Note also that the Red Hat Cluster Suite is considered part of the Advanced Server system, and as such, will not be available with a stock RHEL subscription.
Block Devices
DRBD provides an abstraction of a block device to userspace. However, it is itself comprised of block devices on two different nodes, which it synchronizes across a network. As such, each replicant node must have its own block device underneath to back the replicated blocks. Thus, it exports a real block device to the layers above, less the space used for administrative overhead (its "metadata").
While DRBD provides redundancy itself over the network, further resilience is added by backing it with block devices which are themselves replicated at the physical layer.
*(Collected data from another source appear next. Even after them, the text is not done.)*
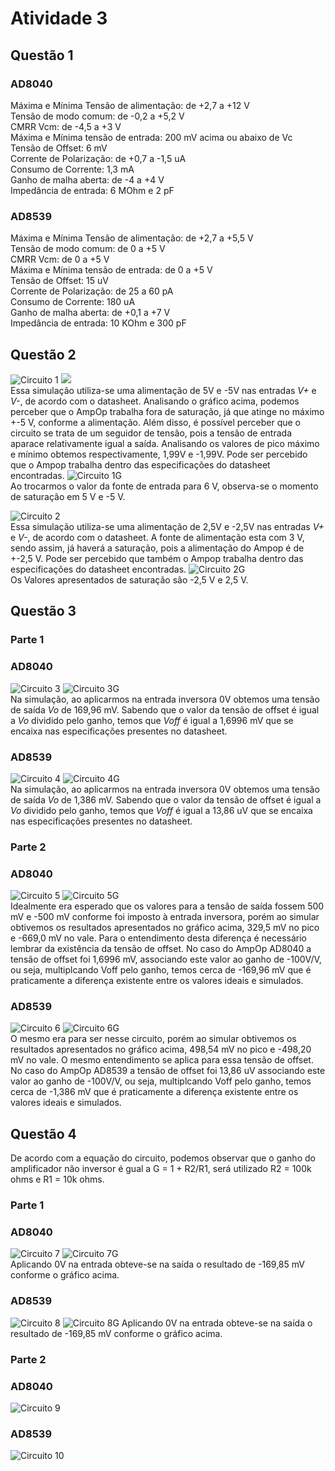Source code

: # Atividade 3

## Questão 1

### AD8040

Máxima e Mínima Tensão de alimentação: de +2,7 a +12 V\
Tensão de modo comum: de -0,2 a +5,2 V\
CMRR Vcm: de -4,5 a +3 V\
Máxima e Mínima tensão de entrada: 200 mV acima ou abaixo de Vc\
Tensão de Offset: 6 mV\
Corrente de Polarização: de +0,7 a -1,5 uA\
Consumo de Corrente: 1,3 mA\
Ganho de malha aberta: de -4 a +4 V\
Impedância de entrada: 6 MOhm e 2 pF 

### AD8539

Máxima e Mínima Tensão de alimentação: de +2,7 a +5,5 V\
Tensão de modo comum: de 0 a +5 V\
CMRR Vcm: de 0 a +5 V\
Máxima e Mínima tensão de entrada: de 0 a +5 V\
Tensão de Offset: 15 uV\
Corrente de Polarização: de 25 a 60 pA\
Consumo de Corrente: 180 uA\
Ganho de malha aberta: de +0,1 a +7 V\
Impedância de entrada: 10 KOhm e 300 pF

## Questão 2
![Circuito 1](https://github.com/JoaoPedrogrb/ELN22104_2020_2/blob/main/Jo%C3%A3o%20Pedro/Atividade%203/Figuras/Q2.PNG)
![](https://github.com/JoaoPedrogrb/ELN22104_2020_2/blob/main/Jo%C3%A3o%20Pedro/Atividade%203/Figuras/G1.1-8040.PNG)\
Essa simulação utiliza-se uma alimentação de 5V e -5V nas entradas _V+_ e _V-_, de acordo com o datasheet. Analisando o gráfico acima, podemos perceber que o AmpOp trabalha fora de saturação, já que atinge no máximo +-5 V, conforme a alimentação. Além disso, é possível perceber que o circuito se trata de um seguidor de tensão, pois a tensão de entrada aparace relativamente igual a saída. Analisando os valores de pico máximo e mínimo obtemos respectivamente, 1,99V e -1,99V. Pode ser percebido que o Ampop trabalha dentro das especificações do datasheet encontradas.
![Circuito 1G](https://github.com/JoaoPedrogrb/ELN22104_2020_2/blob/main/Jo%C3%A3o%20Pedro/Atividade%203/Figuras/G2.PNG)\
Ao trocarmos o valor da fonte de entrada para 6 V, observa-se o momento de saturação em 5 V e -5 V.

![Circuito 2](https://github.com/JoaoPedrogrb/ELN22104_2020_2/blob/main/Jo%C3%A3o%20Pedro/Atividade%203/Figuras/Q2-85.PNG)\
Essa simulação utiliza-se uma alimentação de 2,5V e -2,5V nas entradas _V+_ e _V-_, de acordo com o datasheet. A fonte de alimentação esta com 3 V, sendo assim, já haverá a saturação, pois a alimentação do Ampop é de +-2,5 V. Pode ser percebido que também o Ampop trabalha dentro das especificações do datasheet encontradas.
![Circuito 2G](https://github.com/JoaoPedrogrb/ELN22104_2020_2/blob/main/Jo%C3%A3o%20Pedro/Atividade%203/Figuras/G2-85.PNG)\
Os Valores apresentados de saturação são -2,5 V e 2,5 V.

## Questão 3
### Parte 1

### AD8040

![Circuito 3](https://github.com/JoaoPedrogrb/ELN22104_2020_2/blob/main/Jo%C3%A3o%20Pedro/Atividade%203/Figuras/Q3.1-80.PNG)
![Circuito 3G](https://github.com/JoaoPedrogrb/ELN22104_2020_2/blob/main/Jo%C3%A3o%20Pedro/Atividade%203/Figuras/G3.1-80.PNG)\
Na simulação, ao aplicarmos na entrada inversora 0V obtemos uma tensão de saída _Vo_ de 169,96 mV. Sabendo que o valor da tensão de offset é igual a _Vo_ dividido pelo ganho, temos que _Voff_ é igual a 1,6996 mV que se encaixa nas especificações presentes no datasheet.

### AD8539

![Circuito 4](https://github.com/JoaoPedrogrb/ELN22104_2020_2/blob/main/Jo%C3%A3o%20Pedro/Atividade%203/Figuras/Q3.1-85.PNG)
![Circuito 4G](https://github.com/JoaoPedrogrb/ELN22104_2020_2/blob/main/Jo%C3%A3o%20Pedro/Atividade%203/Figuras/G3.1-85.PNG)\
Na simulação, ao aplicarmos na entrada inversora 0V obtemos uma tensão de saída _Vo_ de 1,386 mV. Sabendo que o valor da tensão de offset é igual a _Vo_ dividido pelo ganho, temos que _Voff_ é igual a 13,86 uV que se encaixa nas especificações presentes no datasheet.

### Parte 2

### AD8040

![Circuito 5](https://github.com/JoaoPedrogrb/ELN22104_2020_2/blob/main/Jo%C3%A3o%20Pedro/Atividade%203/Figuras/Q3.2-80.PNG)
![Circuito 5G](https://github.com/JoaoPedrogrb/ELN22104_2020_2/blob/main/Jo%C3%A3o%20Pedro/Atividade%203/Figuras/G3.2-80.PNG)\
Idealmente era esperado que os valores para a tensão de saída fossem 500 mV e -500 mV conforme foi imposto à entrada inversora, porém ao simular obtivemos os resultados apresentados no gráfico acima, 329,5 mV no pico e -669,0 mV no vale. Para o entendimento desta diferença é necessário lembrar da existência da tensão de offset. No caso do AmpOp AD8040 a tensão de offset foi 1,6996 mV, associando este valor ao ganho de -100V/V, ou seja, multiplcando Voff pelo ganho, temos cerca de -169,96 mV que é praticamente a diferença existente entre os valores ideais e simulados.

### AD8539

![Circuito 6](https://github.com/JoaoPedrogrb/ELN22104_2020_2/blob/main/Jo%C3%A3o%20Pedro/Atividade%203/Figuras/Q3.2-85.PNG)
![Circuito 6G](https://github.com/JoaoPedrogrb/ELN22104_2020_2/blob/main/Jo%C3%A3o%20Pedro/Atividade%203/Figuras/G3.2-85.PNG)\
O mesmo era para ser nesse circuito, porém ao simular obtivemos os resultados apresentados no gráfico acima, 498,54 mV no pico e -498,20 mV no vale. O mesmo entendimento se aplica para essa tensão de offset. No caso do AmpOp AD8539 a tensão de offset foi 13,86 uV associando este valor ao ganho de -100V/V, ou seja, multiplcando Voff pelo ganho, temos cerca de -1,386 mV que é praticamente a diferença existente entre os valores ideais e simulados.

## Questão 4

De acordo com a equação do circuito, podemos observar que o ganho do amplificador não inversor é gual a G = 1 + R2/R1, será utilizado R2 = 100k ohms e R1 = 10k ohms.

### Parte 1

### AD8040

![Circuito 7](https://github.com/JoaoPedrogrb/ELN22104_2020_2/blob/main/Jo%C3%A3o%20Pedro/Atividade%203/Figuras/4.1-8040.PNG)
![Circuito 7G](https://github.com/JoaoPedrogrb/ELN22104_2020_2/blob/main/Jo%C3%A3o%20Pedro/Atividade%203/Figuras/G4.1-8040.PNG)\
Aplicando 0V na entrada obteve-se na saída o resultado de -169,85 mV conforme o gráfico acima.

### AD8539

![Circuito 8](https://github.com/JoaoPedrogrb/ELN22104_2020_2/blob/main/Jo%C3%A3o%20Pedro/Atividade%203/Figuras/Q4.1-85.PNG)
![Circuito 8G](https://github.com/JoaoPedrogrb/ELN22104_2020_2/blob/main/Jo%C3%A3o%20Pedro/Atividade%203/Figuras/4.2-8539.PNG)
Aplicando 0V na entrada obteve-se na saída o resultado de -169,85 mV conforme o gráfico acima.


### Parte 2

### AD8040

![Circuito 9](https://github.com/JoaoPedrogrb/ELN22104_2020_2/blob/main/Jo%C3%A3o%20Pedro/Atividade%203/Figuras/Q4.2-80.PNG)

### AD8539

![Circuito 10](https://github.com/JoaoPedrogrb/ELN22104_2020_2/blob/main/Jo%C3%A3o%20Pedro/Atividade%203/Figuras/Q4.2-85.PNG)
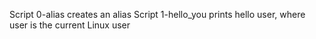 Script 0-alias creates an alias
Script 1-hello_you prints hello user, where user is the current Linux user
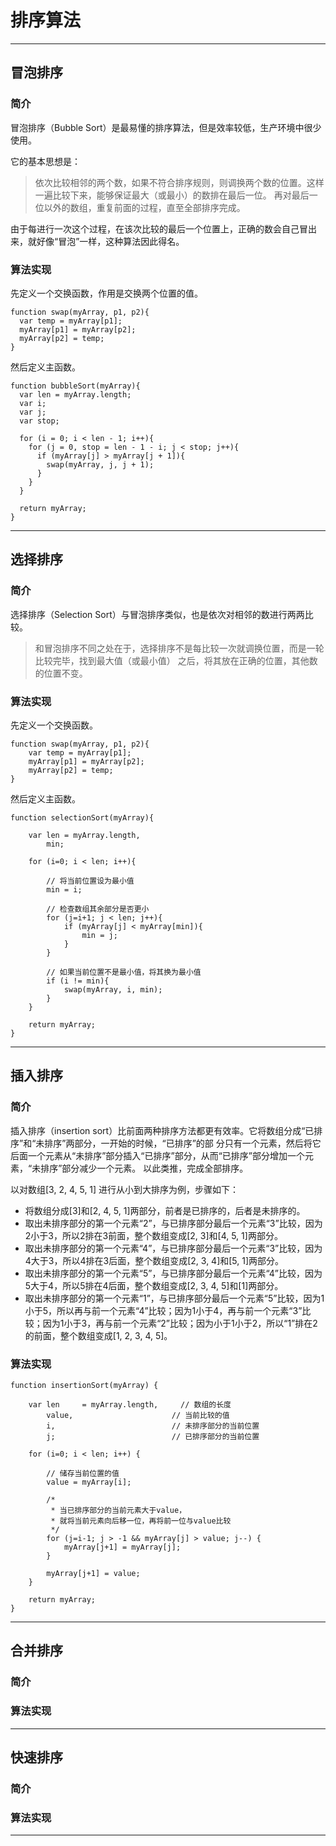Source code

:# 排序算法
- - -
## 冒泡排序

### 简介
冒泡排序（Bubble Sort）是最易懂的排序算法，但是效率较低，生产环境中很少使用。

它的基本思想是：

> 依次比较相邻的两个数，如果不符合排序规则，则调换两个数的位置。这样一遍比较下来，能够保证最大（或最小）的数排在最后一位。
> 再对最后一位以外的数组，重复前面的过程，直至全部排序完成。

由于每进行一次这个过程，在该次比较的最后一个位置上，正确的数会自己冒出来，就好像“冒泡”一样，这种算法因此得名。

### 算法实现
先定义一个交换函数，作用是交换两个位置的值。

    function swap(myArray, p1, p2){
      var temp = myArray[p1];
      myArray[p1] = myArray[p2];
      myArray[p2] = temp;
    }
    
然后定义主函数。

    function bubbleSort(myArray){
      var len = myArray.length;
      var i;
      var j;
      var stop;

      for (i = 0; i < len - 1; i++){
        for (j = 0, stop = len - 1 - i; j < stop; j++){
          if (myArray[j] > myArray[j + 1]){
            swap(myArray, j, j + 1);
          }
        }
      }

      return myArray;
    }
    
- - -
## 选择排序

### 简介
选择排序（Selection Sort）与冒泡排序类似，也是依次对相邻的数进行两两比较。
> 和冒泡排序不同之处在于，选择排序不是每比较一次就调换位置，而是一轮比较完毕，找到最大值（或最小值）
> 之后，将其放在正确的位置，其他数的位置不变。

### 算法实现
先定义一个交换函数。

    function swap(myArray, p1, p2){
        var temp = myArray[p1];
        myArray[p1] = myArray[p2];
        myArray[p2] = temp;
    }
    
然后定义主函数。

    function selectionSort(myArray){

        var len = myArray.length,
            min;

        for (i=0; i < len; i++){

            // 将当前位置设为最小值
            min = i;

            // 检查数组其余部分是否更小
            for (j=i+1; j < len; j++){
                if (myArray[j] < myArray[min]){
                    min = j;
                }
            }

            // 如果当前位置不是最小值，将其换为最小值
            if (i != min){
                swap(myArray, i, min);
            }
        }

        return myArray;
    }
- - -
## 插入排序
### 简介
插入排序（insertion sort）比前面两种排序方法都更有效率。它将数组分成“已排序”和“未排序”两部分，一开始的时候，“已排序”的部
分只有一个元素，然后将它后面一个元素从“未排序”部分插入“已排序”部分，从而“已排序”部分增加一个元素，“未排序”部分减少一个元素。
以此类推，完成全部排序。

以对数组[3, 2, 4, 5, 1] 进行从小到大排序为例，步骤如下：

- 将数组分成[3]和[2, 4, 5, 1]两部分，前者是已排序的，后者是未排序的。
- 取出未排序部分的第一个元素“2”，与已排序部分最后一个元素“3”比较，因为2小于3，所以2排在3前面，整个数组变成[2, 3]和[4, 5, 1]两部分。
- 取出未排序部分的第一个元素“4”，与已排序部分最后一个元素“3”比较，因为4大于3，所以4排在3后面，整个数组变成[2, 3, 4]和[5, 1]两部分。
- 取出未排序部分的第一个元素“5”，与已排序部分最后一个元素“4”比较，因为5大于4，所以5排在4后面，整个数组变成[2, 3, 4, 5]和[1]两部分。
- 取出未排序部分的第一个元素“1”，与已排序部分最后一个元素“5”比较，因为1小于5，所以再与前一个元素“4”比较；因为1小于4，再与前一个元素“3”比
较；因为1小于3，再与前一个元素“2”比较；因为小于1小于2，所以“1”排在2的前面，整个数组变成[1, 2, 3, 4, 5]。

### 算法实现
    function insertionSort(myArray) {

        var len     = myArray.length,     // 数组的长度
            value,                      // 当前比较的值
            i,                          // 未排序部分的当前位置
            j;                          // 已排序部分的当前位置

        for (i=0; i < len; i++) {

            // 储存当前位置的值
            value = myArray[i];

            /*
             * 当已排序部分的当前元素大于value，
             * 就将当前元素向后移一位，再将前一位与value比较
             */
            for (j=i-1; j > -1 && myArray[j] > value; j--) {
                myArray[j+1] = myArray[j];
            }

            myArray[j+1] = value;
        }

        return myArray;
    }
    
- - -
## 合并排序
### 简介
### 算法实现
- - -
## 快速排序
### 简介
### 算法实现
- - -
We will use software RAID (Linux MD) devices in our environment. As such, a total of four physical disk partitions will be required for the DRBD volume (two on each node).
While DRBD can be configured to use only part of the block devices, administration will be simplified if the underlying devices are identical in size.
NOTE: the use of LVM on the underlying device will add an additional capability not usually present in drbd: the ability to snapshot the blocks of the backing store on the slave node. DRBD itself disallows all IO on the slave node in the master-slave configuration in use at our site.
Network
Several components of our clustered database require network connectivity to communicate:
Data Link Protocols
Multicast must be supported at the Data Link layer for Cluster internode communication (i.e., aisexecd). Multicast is somewhat unique in that it has both a Data Link Layer component and a Network Layer component: Ethernet frames which carry IP multicast traffic are within a certain range of prefix bits for the Station Address put on the wire. This means that the switch which cluster nodes connect to has to recognize that the Ethernet frames are Multicast, and do something special with them.
Switches must either be configured to treat multicast Ethernet frames as broadcast (i.e., flood them out all switch ports), or -- as an optimization -- to listen to IGMP protocol leaves and joins from IP nodes attached to it, duplicating Multicast frames out of only those switch ports required by the IGMP group membership of attached stations. This is known as IGMP snooping, which is logically part of the Network Layer, but can be done at layer 2 by the switch thanks to the fact that IGMP packets will have a particular station address prefix.
Network Protocols
IP Multicast should be enabled in the kernel, and this is the default RHEL configuration. Also note that iptables should not be configured to drop multicast packets (i.e. the CIDR block 224/4), which many default iptables implementations will do for safety.
It is not necessary to use IGMP if all cluster nodes are on the same segment. If routing boundaries must be crossed, IGMP must be configured on the nodes and the routers which join them, or static multicast routes will need to be configured on the routing path between cluster nodes.
Since the nodes we will consider for this exercise will be on the same segment, this will not be necessary for us.
Transport Protocols
| drbd | 7789/tcp |
| cman | 5404/udp, 5405/udp |
| rgmanager | 41966/udp, 41967/udp, 41968/udp, 41969/udp |
| ccsd | 50006/tcp, 5000 |
Other Requirements
Finally, both nodes must know each other by name, and the name must correspond to the private link between them, so the components will communicate over it correctly. In particular, the following commands should yield identical results on all nodes:
$ getent hosts node1 $ getent hosts node2 $ getent hosts serviceip
Note that other components of RHCS -- which we don't use in this document -- have additional requirements:
- GUI cluster admin (Conga, redhat-config-cluster)
- dlm (for GFS)
- gnbd (export a block device via network)
Once all these prerequisites are in place, the implementation can proceed.